◆ WHAT IS BEING ASKED
The records must be duplicated exactly, with every picture left out.

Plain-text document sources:
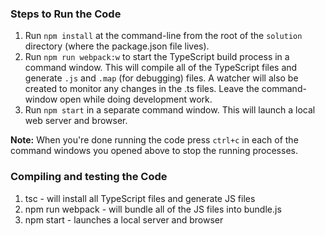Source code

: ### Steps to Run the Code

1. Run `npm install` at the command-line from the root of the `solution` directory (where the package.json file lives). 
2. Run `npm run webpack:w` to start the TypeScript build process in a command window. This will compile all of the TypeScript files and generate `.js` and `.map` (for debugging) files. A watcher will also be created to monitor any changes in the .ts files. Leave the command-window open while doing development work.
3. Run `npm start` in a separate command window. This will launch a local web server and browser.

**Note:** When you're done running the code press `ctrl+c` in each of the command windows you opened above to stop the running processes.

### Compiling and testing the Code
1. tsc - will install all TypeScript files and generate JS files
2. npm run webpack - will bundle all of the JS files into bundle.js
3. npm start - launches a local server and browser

◆ ANSWER AREA
Source code

: ### Steps to Run the Code

1. Run `npm install` at the command-line from the root of the `solution` directory (where the package.json file lives). 
2. Run `npm run webpack:w` to start the TypeScript build process in a command window. This will compile all of the TypeScript files and generate `.js` and `.map` (for debugging) files. A watcher will also be created to monitor any changes in the .ts files. Leave the command-window open while doing development work.
3. Run `npm start` in a separate command window. This will launch a local web server and browser.

**Note:** When you're done running the code press `ctrl+c` in each of the command windows you opened above to stop the running processes.

### Compiling and testing the Code
1. tsc - will install all TypeScript files and generate JS files
2. npm run webpack - will bundle all of the JS files into bundle.js
3. npm start - launches a local server and browser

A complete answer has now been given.